The patients’ perspective on stroke follow-up was assessed in a Swedish qualitative study where half of the study subjects were dissatisfied with the care provided from their general practitioner after stroke. Some did not understand that they had had a follow-up visit after hospitalization, and some were dissatisfied with having to organize follow-up themselves.38 Another study assessing the patients perspective on the transition of care from hospital to community care from showed dissatisfaction with information provided, support services and follow-up therapy received.39 A large responsibility put on the patients to organize follow-up might reflect the findings in our study that the most vulnerable patients groups were less likely to receive follow-up.

Strengths of this study are the large number of patients included and the presence of administrative rather than self-reported data on follow-up. Doctor’s follow-up after stroke and associated factors have not been previously studied in a large unselected stroke cohort material. Limitations of the study are that care administrative data were not stroke specific and may be confounded with attendance for other conditions. Hospitalizations were not included, and absence of follow-up within 90 days may in a minority of cases be due to readmissions. In a study on readmission the first year after stroke, 32% were readmitted within one year with a median of 118 days after stroke.40 Data on doctor’s visits for patients with assisted living and domiciliary visits were included, but results showing a very low probability of follow-up in the most severely affected patients (comatose at admittance, comprising 1.8% of those who survived 90 days) indicate that those data may be incomplete.
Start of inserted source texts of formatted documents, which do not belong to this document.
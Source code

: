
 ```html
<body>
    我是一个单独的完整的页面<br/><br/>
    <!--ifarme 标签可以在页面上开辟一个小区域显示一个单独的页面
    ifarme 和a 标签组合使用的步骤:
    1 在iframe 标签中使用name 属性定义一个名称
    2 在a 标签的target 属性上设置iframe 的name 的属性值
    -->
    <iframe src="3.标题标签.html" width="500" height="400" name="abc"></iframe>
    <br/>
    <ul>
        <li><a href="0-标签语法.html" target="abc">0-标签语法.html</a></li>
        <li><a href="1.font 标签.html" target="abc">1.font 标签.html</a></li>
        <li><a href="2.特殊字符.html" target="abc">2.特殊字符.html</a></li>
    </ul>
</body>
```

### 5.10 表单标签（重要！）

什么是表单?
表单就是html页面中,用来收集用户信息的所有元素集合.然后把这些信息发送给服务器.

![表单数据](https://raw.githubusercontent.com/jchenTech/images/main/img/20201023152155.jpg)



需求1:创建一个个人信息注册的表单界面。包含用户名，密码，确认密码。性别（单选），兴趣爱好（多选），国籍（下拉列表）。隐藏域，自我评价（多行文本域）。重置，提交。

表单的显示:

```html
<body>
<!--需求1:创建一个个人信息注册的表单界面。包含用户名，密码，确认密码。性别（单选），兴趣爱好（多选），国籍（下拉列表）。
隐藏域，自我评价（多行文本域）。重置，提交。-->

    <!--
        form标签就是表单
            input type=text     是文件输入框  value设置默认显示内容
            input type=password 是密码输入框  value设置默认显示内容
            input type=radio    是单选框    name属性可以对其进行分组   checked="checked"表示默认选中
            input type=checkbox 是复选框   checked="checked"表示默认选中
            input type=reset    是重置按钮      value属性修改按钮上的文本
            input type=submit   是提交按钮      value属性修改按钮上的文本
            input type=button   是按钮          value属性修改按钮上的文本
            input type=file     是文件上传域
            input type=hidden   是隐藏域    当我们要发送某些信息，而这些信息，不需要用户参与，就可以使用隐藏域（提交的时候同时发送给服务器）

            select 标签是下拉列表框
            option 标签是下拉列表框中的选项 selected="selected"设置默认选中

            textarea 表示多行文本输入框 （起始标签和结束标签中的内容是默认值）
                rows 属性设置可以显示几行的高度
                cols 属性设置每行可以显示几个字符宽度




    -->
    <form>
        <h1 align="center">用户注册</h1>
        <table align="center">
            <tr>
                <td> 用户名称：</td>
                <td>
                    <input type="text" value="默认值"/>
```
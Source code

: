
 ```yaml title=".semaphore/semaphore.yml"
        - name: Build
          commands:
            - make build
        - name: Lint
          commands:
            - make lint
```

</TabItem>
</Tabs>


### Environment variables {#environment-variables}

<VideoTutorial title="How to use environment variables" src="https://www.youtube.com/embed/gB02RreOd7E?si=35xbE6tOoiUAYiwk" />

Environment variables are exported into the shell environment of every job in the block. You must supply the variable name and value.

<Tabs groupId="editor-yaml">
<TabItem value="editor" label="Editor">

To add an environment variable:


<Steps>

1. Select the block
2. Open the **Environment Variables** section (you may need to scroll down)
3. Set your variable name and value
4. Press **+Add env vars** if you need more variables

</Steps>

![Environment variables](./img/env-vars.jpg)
Nurse visits were not the focus of this study, but housebound patients who were not reviewed by a physician might have had other healthcare interactions, including nurse visits.

The lack of a systematic approach to stroke follow-up and a large responsibility on stroke patients to organize follow-up may explain why vulnerable patient groups of high age and low functional status have lesser chance of a follow-up visit within 90 days. Implementation of a structured follow-up program could lead to a more equal long-term stroke care, but the effect on patient needs and hard clinical endpoints requires further study.

Conclusion

One in four patients with acute stroke did not receive a doctor’s follow-up within three months after hospital discharge. Vulnerable groups of patients with high age, previous stroke, and pre-stroke dependency had lesser chance of receiving doctor’s follow-up.

Acknowledgments

The authors thank all participating patients and their caregivers and Maria Berglund at the Riksstroke secretariat.

Provenance

Didier Leys (Vice Editor) acted as Editor-in-Chief for this manuscript. Bo Norrving (Editor-in-Chief) was not involved in the peer review process.

Declaration of Conflicting Interests

The author(s) declared no potential conflicts of interest with respect to the research, authorship, and/or publication of this article.

Funding

The author(s) disclosed receipt of the following financial support for the research, authorship, and/or publication of this article: This study was funded by the Region of Skåne and Neuroförbundet.

Ethical approval

This study was approved by the local Ethics Board 2012/453.

Informed consent

All patients are informed about registration in Riksstroke, that data may be used for research purposes, and their rights to deny participation (opt-out consent). Consent is not collected for specific research projects. Data were de-identified prior to being received by the researchers.

Trial Registration

Not applicable.

Guarantor

TU.

Contributorship

All authors are responsible for the study concept and design. TU analyzed the data and prepared the manuscript. All authors carried out a critical revision of the manuscript, contributed with comments and approved the final version.